La Luz
8:00 PM
With Gymshorts And Sunset Hearts
Los Angeles has often been described as a “dream factory”–both a mecca where dreamers converge to pursue long-held aspirations, and a topography of hallucinogenic contradictions: enchanting tangerine sunsets diffused by smog, crystal-clutching spiritualists mingling with deep-pocketed narcissists, rows of scenic palms competing with garish billboards for commuters’ attention.
It was against this backdrop that the four members of La Luz– singer/guitarist Shana Cleveland, drummer Marian Li Pino, keyboardist Alice Sandahl, and bassist Lena Simon–conceived of Floating Features, the band’s third studio album. For this, their most ambitious release yet, La Luz consulted landscapes both physical and psychological.
References to dreams abound on Floating Features. “Loose Teeth” catalyzes nightmare fuel into a propulsive, intentionally-disorienting collision of honeyed harmonies and Takeshi Terauchi-esque jetstreams of distorted surf guitar. “Mean Dream” unsurprisingly mines dreamstate imagery, and the lyrics and melody for “Walking Into the Sun” actually came to Cleveland during a particularly-vivid night of deep sleep. Looming over the album’s coterie of surreal figures (gargantuan cicadas, a monstrous “Creature,” The Sun King, aliens, the titular “Lonely Dozer”) is the magnificent “Greed Machine,” a skulking, insatiable engine of consumption–Nathanael West’s “business of dreams” fearsomely manifested.
To bring these visions to stereophonic life, La Luz pivoted from the DIY trailer-park brio of It’s Alive and the gritted-up urgency of Weirdo Shrine toward lush, hi-fidelity production value.

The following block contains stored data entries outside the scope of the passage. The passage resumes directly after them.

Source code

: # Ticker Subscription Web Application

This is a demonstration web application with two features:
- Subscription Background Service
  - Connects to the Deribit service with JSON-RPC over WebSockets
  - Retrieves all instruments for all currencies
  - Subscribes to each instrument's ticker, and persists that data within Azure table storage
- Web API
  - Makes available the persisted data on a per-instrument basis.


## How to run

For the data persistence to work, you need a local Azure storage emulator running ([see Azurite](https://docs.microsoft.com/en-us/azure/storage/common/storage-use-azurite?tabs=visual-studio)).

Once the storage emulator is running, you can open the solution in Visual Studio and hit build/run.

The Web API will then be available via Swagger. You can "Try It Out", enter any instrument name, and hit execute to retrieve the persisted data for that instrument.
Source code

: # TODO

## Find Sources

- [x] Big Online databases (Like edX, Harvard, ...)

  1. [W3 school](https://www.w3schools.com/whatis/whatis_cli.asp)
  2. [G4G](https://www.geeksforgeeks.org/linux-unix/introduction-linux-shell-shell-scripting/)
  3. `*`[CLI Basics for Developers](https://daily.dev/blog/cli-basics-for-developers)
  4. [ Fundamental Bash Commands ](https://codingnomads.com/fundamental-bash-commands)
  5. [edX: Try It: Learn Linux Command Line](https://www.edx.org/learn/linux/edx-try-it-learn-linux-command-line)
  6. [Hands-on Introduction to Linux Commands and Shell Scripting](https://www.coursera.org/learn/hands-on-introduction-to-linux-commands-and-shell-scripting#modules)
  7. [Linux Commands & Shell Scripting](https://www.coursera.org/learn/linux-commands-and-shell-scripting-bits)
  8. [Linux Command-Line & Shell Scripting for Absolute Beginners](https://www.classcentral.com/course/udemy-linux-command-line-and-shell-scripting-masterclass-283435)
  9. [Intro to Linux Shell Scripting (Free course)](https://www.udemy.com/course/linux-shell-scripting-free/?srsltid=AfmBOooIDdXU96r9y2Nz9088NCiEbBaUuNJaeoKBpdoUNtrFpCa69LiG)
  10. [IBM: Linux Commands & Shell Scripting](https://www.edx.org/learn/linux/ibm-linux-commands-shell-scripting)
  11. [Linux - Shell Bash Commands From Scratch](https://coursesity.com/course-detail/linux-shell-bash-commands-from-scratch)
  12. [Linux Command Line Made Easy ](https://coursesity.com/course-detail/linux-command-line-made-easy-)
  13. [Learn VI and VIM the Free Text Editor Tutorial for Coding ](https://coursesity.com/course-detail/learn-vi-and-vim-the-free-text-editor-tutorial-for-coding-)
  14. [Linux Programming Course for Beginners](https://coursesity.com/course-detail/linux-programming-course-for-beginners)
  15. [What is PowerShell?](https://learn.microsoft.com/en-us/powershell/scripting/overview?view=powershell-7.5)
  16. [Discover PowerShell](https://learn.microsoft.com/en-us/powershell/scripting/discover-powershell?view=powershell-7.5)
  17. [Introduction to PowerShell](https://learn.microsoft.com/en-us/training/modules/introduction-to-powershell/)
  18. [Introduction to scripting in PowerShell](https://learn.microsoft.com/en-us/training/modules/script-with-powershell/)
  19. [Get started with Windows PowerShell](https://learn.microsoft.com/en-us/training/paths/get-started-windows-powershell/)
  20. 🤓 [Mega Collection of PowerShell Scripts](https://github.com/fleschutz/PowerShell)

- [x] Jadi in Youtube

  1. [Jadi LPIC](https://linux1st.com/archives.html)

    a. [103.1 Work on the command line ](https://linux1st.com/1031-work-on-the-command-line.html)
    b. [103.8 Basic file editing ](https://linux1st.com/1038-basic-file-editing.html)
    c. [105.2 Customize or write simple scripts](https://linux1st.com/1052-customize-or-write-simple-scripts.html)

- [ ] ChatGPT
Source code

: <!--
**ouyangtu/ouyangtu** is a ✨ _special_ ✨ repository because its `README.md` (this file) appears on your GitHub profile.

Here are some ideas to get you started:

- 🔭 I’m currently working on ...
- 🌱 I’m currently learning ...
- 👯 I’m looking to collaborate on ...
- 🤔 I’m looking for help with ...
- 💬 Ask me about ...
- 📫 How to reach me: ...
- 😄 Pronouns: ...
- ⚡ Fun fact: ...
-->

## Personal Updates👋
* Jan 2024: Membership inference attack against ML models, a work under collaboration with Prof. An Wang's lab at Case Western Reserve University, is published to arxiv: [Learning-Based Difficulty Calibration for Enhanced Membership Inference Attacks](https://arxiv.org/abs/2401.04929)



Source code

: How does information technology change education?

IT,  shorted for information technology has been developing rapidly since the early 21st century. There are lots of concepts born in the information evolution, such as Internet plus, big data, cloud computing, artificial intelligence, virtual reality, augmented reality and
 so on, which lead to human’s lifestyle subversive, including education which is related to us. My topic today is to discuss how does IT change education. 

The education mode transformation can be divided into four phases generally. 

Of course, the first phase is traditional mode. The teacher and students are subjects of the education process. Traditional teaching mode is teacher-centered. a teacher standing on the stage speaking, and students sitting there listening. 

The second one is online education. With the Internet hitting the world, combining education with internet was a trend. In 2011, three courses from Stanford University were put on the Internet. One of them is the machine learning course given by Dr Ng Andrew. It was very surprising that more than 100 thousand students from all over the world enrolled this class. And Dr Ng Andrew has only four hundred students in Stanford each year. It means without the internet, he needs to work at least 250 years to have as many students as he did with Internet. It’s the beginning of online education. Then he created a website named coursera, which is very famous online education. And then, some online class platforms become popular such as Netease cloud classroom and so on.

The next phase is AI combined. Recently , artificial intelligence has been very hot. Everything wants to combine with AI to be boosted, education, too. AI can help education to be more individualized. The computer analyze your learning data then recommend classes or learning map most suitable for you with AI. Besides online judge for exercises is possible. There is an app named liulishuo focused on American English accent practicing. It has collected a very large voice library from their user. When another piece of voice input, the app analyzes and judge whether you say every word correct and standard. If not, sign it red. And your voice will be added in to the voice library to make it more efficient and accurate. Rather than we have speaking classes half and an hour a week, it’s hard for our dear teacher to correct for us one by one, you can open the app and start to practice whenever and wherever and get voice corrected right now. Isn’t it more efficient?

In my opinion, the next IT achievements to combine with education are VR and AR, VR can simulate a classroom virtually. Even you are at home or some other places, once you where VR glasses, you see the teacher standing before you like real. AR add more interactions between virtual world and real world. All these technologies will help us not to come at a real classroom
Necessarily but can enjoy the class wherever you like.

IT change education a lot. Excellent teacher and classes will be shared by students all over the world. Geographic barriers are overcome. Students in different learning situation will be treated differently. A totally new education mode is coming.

Li Pino’s drums have never sounded more thunderously muscular, Simon’s basslines more robust-yet-agile, Sandahl’s organ melodies more complementary, Cleveland’s layers of guitar more versatile, or the group’s trademark harmonies more bewitching and rapturous. For every one of Floating Features’ seismic crescendos, there are just as many small, evocative details coloring its somnambulist soundscape.
Only La Luz could conjure up Floating Features’ Leone-on-LSD vibes, and the album finds the L.A. band at the height of their powers–golden rebels in a golden dream.
Gymshorts, the four-piece punk dynamo from Rhode Island, is everything you want in a punk band: brutal, unrefined, and absolutely thrashing. With songs like, “Daylight Savings,” on which the band asserts, “I wish every day was daylight savings/an extra hour of sunlight/ an extra hour to get high,” they are exactly how you’d expect them to be offstage; upbeat, hilarious, New England punks who’d like nothing more than to goof off and make music with their friends. However that impression partially collapses when they mount the stage, strap into their instruments, and reveal their sludge-coated surf riffs and drums that sound both wildly anarchic and assertively tight.
Portland electro-pop behemoth Sunset Hearts opens the evening with a set of calculated synth swirl, sinister croon and abject guitar chaos.